D&C GLug - Home Page

[ Date Index ] [ Thread Index ] [ <= Previous by date / thread ] [ Next by date / thread => ]

Re: [LUG] RPi/OpenElec

 

On 07/06/16 17:51, Tremayne, Steve wrote:
> So, from that I got:
> 
> "Windows 10"..."It's like witchcraft."
> 
> ;)
> 
> Do you think Windows 10 IoT Core on a RasPi would do the screen cast magickery too?
> 
> (Or was that what you were explaining?)
> 
> I've not put W10IoT on my Pi, so I've never tried it, so I am assuming it's still 
> a GUI version, unlike Windows Server Core (CLI only)
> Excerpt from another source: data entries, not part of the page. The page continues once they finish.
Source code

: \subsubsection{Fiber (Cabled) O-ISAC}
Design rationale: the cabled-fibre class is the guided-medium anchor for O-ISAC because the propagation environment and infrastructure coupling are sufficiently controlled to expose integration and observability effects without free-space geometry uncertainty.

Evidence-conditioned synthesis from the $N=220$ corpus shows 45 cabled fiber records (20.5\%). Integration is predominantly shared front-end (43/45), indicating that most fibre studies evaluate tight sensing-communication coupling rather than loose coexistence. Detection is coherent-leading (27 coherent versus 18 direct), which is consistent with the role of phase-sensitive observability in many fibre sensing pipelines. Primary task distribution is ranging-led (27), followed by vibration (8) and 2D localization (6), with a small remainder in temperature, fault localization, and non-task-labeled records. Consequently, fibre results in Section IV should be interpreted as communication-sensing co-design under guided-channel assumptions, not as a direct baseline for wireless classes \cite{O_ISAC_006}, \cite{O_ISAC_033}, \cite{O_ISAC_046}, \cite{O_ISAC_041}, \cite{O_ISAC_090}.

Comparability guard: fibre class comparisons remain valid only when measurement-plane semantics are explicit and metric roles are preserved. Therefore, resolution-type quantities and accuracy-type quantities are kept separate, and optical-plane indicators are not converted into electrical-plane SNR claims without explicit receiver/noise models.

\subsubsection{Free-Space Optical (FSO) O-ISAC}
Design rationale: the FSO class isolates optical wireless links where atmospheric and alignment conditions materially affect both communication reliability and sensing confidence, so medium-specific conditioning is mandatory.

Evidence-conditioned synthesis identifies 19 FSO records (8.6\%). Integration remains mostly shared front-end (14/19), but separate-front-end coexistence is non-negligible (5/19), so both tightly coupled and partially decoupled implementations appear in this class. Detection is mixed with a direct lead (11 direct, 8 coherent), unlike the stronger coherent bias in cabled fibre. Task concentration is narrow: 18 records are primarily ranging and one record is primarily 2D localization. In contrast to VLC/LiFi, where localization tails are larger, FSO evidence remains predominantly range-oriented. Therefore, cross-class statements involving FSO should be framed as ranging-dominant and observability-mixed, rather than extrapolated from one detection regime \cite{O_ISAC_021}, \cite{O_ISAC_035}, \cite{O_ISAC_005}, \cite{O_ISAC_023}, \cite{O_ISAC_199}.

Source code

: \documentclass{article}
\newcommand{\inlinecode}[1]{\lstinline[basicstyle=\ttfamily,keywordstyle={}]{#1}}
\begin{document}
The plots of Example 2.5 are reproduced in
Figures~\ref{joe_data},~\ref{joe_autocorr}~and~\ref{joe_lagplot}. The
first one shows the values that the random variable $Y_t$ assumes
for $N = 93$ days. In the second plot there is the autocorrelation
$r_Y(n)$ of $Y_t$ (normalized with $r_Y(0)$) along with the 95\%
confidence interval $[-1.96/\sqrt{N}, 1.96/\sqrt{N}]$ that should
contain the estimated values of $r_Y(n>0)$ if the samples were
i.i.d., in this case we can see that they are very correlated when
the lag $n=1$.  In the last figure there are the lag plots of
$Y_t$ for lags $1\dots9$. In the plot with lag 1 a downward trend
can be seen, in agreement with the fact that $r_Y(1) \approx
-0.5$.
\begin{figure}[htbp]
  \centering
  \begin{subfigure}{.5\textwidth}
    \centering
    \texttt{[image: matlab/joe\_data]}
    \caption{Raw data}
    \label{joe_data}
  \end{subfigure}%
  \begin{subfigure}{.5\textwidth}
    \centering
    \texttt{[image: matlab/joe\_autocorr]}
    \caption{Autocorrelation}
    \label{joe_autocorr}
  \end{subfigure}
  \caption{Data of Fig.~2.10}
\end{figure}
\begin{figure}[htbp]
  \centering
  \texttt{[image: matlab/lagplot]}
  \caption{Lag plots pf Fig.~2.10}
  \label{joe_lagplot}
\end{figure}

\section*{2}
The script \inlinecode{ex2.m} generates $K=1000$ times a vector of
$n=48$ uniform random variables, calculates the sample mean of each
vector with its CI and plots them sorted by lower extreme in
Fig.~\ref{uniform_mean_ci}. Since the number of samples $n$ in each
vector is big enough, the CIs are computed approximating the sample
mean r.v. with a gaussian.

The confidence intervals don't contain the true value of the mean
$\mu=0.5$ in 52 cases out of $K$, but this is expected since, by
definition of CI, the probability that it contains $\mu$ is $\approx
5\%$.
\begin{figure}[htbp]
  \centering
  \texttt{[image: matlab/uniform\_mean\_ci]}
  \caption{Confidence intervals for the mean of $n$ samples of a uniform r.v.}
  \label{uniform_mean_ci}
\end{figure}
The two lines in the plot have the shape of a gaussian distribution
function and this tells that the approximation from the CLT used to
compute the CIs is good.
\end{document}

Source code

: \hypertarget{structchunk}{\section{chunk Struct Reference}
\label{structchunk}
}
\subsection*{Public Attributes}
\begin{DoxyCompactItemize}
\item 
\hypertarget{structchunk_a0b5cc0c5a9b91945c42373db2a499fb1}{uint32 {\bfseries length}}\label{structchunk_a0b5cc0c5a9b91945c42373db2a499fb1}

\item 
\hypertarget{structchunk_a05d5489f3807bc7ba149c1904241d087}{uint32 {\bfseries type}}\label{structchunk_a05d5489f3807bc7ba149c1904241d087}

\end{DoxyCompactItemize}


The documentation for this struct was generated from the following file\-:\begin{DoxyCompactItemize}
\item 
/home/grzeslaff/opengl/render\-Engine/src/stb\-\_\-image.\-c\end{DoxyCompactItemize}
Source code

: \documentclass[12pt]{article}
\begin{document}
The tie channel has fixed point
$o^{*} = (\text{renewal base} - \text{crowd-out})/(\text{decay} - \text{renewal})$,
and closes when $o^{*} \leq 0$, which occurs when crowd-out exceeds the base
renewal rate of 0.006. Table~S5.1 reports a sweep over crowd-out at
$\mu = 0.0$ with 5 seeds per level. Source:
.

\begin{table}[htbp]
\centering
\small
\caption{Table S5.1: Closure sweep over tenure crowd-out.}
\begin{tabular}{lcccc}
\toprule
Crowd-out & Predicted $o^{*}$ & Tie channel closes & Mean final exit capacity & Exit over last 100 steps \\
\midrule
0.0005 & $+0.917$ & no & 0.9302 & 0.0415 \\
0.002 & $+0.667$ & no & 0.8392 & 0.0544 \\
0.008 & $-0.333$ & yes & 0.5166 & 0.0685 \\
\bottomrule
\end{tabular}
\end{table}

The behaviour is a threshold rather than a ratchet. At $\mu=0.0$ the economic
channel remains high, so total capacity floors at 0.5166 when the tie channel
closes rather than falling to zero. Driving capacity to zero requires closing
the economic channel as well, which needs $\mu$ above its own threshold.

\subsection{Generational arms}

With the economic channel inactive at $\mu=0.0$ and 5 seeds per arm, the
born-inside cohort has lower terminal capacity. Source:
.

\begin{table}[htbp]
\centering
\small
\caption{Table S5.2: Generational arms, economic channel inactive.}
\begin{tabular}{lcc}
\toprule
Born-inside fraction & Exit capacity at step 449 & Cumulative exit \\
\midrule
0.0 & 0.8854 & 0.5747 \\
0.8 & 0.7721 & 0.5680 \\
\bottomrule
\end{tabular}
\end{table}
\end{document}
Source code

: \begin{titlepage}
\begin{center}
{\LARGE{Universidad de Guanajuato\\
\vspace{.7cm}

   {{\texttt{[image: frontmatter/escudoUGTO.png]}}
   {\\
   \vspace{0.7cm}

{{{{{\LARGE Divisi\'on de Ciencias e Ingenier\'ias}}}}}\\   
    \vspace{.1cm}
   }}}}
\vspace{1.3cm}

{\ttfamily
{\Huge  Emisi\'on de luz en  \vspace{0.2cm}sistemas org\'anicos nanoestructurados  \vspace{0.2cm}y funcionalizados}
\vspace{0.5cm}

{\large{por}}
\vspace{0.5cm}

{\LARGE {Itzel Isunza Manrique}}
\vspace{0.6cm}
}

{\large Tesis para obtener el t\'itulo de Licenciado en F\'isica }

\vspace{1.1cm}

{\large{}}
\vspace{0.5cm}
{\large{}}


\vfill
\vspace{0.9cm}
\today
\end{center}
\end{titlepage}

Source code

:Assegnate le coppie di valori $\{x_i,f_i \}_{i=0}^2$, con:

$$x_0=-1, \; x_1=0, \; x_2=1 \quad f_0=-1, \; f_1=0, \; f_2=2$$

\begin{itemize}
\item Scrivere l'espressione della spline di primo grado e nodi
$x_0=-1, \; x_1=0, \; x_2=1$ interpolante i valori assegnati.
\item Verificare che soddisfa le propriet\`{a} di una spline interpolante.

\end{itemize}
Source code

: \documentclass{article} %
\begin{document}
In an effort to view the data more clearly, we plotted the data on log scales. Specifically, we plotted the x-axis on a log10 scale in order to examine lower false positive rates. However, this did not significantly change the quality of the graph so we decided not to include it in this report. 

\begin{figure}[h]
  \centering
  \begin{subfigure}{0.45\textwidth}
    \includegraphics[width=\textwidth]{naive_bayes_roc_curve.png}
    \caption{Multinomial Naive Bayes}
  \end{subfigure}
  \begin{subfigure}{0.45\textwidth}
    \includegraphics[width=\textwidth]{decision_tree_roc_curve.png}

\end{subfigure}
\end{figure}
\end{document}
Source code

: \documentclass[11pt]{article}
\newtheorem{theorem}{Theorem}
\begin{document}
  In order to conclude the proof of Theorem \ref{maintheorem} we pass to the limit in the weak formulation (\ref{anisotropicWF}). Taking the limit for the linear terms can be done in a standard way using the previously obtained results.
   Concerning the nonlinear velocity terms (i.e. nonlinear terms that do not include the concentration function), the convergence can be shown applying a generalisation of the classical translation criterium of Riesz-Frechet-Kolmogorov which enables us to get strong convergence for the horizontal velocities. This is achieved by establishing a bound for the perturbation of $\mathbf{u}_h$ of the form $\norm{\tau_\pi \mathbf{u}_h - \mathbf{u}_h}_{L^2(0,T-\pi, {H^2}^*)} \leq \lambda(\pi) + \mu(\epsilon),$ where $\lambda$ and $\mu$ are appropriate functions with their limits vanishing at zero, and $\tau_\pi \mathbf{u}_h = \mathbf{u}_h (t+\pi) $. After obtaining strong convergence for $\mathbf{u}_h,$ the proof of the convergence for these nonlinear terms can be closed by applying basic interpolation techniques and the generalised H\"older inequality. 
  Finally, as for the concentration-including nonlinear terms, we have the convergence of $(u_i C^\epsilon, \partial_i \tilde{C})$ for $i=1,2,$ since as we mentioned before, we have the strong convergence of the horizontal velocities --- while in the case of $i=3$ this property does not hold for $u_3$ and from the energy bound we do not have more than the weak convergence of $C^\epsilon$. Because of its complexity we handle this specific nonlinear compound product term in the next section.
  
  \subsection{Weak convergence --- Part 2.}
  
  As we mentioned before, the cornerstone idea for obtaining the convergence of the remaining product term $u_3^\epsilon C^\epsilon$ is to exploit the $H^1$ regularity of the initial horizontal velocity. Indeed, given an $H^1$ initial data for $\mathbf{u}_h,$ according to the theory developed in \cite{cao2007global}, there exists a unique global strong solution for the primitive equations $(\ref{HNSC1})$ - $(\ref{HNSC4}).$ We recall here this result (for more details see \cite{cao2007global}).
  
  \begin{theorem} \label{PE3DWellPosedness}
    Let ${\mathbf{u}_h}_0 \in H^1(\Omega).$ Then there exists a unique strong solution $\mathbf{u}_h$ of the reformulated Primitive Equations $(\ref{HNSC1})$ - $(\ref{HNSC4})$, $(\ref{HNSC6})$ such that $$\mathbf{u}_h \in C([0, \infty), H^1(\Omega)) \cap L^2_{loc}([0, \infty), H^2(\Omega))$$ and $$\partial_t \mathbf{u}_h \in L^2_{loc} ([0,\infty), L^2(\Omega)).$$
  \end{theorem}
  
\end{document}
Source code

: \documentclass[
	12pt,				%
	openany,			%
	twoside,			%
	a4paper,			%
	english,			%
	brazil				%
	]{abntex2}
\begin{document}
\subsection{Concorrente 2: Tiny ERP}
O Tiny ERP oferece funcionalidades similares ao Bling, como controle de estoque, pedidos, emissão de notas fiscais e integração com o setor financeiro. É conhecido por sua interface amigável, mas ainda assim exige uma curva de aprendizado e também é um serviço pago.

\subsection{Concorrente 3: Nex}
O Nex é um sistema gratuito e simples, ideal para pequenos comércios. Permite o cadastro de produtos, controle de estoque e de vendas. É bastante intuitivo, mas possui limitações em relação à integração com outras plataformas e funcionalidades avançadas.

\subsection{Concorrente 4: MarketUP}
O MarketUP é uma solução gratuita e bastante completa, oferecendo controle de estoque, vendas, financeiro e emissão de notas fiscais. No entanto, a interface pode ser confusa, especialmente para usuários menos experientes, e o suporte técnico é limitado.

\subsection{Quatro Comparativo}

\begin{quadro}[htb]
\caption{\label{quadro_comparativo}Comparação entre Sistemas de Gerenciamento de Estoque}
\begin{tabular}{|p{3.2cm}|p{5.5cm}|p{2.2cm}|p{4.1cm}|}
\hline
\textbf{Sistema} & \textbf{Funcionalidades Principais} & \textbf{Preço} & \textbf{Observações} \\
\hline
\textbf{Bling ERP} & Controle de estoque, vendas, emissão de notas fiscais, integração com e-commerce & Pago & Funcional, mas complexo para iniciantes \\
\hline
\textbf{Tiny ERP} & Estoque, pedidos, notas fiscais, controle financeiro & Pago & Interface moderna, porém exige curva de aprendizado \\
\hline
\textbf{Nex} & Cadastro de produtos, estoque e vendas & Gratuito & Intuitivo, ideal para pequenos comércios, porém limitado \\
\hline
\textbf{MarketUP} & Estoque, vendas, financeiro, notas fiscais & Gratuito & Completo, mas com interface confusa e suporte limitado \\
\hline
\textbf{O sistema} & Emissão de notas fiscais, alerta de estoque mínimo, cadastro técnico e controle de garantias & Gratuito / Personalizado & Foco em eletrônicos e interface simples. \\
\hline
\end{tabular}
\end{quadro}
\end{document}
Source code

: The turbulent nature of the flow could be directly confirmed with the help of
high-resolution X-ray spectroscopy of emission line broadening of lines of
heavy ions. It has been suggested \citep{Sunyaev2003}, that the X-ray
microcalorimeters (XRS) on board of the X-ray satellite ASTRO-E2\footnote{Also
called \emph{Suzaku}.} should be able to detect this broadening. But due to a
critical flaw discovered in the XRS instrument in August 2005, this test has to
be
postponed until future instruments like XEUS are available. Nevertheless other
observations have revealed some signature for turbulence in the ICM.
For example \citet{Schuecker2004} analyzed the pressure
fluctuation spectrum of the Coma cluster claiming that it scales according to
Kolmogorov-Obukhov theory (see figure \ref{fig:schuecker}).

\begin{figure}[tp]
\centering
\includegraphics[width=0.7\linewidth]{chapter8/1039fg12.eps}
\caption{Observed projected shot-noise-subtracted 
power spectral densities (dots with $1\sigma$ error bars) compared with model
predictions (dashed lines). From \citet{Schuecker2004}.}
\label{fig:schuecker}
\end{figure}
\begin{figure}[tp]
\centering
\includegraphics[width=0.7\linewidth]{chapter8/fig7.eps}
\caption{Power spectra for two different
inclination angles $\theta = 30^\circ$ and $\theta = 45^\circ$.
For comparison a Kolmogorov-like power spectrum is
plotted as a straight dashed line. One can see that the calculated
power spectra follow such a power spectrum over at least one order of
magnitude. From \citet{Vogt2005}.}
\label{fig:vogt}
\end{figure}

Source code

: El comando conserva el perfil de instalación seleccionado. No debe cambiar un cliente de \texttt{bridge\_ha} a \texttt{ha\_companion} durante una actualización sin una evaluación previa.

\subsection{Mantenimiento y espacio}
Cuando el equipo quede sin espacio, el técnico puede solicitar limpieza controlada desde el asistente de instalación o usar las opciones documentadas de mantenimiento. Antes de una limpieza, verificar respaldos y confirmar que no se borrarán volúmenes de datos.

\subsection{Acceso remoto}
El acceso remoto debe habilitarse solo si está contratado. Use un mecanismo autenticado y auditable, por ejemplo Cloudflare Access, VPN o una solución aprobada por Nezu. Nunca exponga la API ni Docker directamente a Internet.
Haha, steady on there - Win10's screencasting abilities *are* like
magic: the rest of it is business as usual really. Another predictable
steady increment of Redmond's cashcow OS. Just like people lost it when
the original Win8 came out - which was a terrible piece of work,
especially compared to the old Win7 everyone seems to love so much -
Win10 has had a rough inception. The rule of thumb as ever is give
Microsoft the best part of a year to bed things in and for the third
party tools ecosystem to mature and a calm, rational person can
immediately see the genuine benefits to the upgrade. Win8.1 for example
was a giant leap over the half-baked Win8 and with a few tweaks to
privacy, Classic Shell to sort out that nasty live tile menu and a
little bit of prodding, was a fine OS in it's own right, and superior to
Win7 in every way.

Win10 - nearly a year out of RC now - is in the same boat. The code has
really matured, features levelled out and once again, with a few handy
third party tools and a powershell script or two, you've got by far the
best OS Microsoft have managed yet (and I'm not particularly damning
with faint praise for once). Sure, out of the box in privacy-raping mode
it's horrid and I despise Microsoft for aggressively pushing it in it's
default crippled home user mode to millions of casual end users who just
don't know any better but in that regard they're no worse than Apple,
Google, Facebook and every other major software vendor who have their
fingers in everything you own and track everything you do. Despicable I
know, but that's the (crappy) reality we unfortunately deal with in
today's internet ecosystem.

For techies like us though, Win10 Pro plus a few tools to kneecap the
less desirable "features" is easily attainable (I can go from out of the
box shitware to a perfectly usable and spyware free system in about
10-15 minutes and a couple of reboots max) Win10 has now reached
critical mass and is more than ready for primetime. Let's not forget it
took MS years and up to service pack 3 before WinXP got to this point...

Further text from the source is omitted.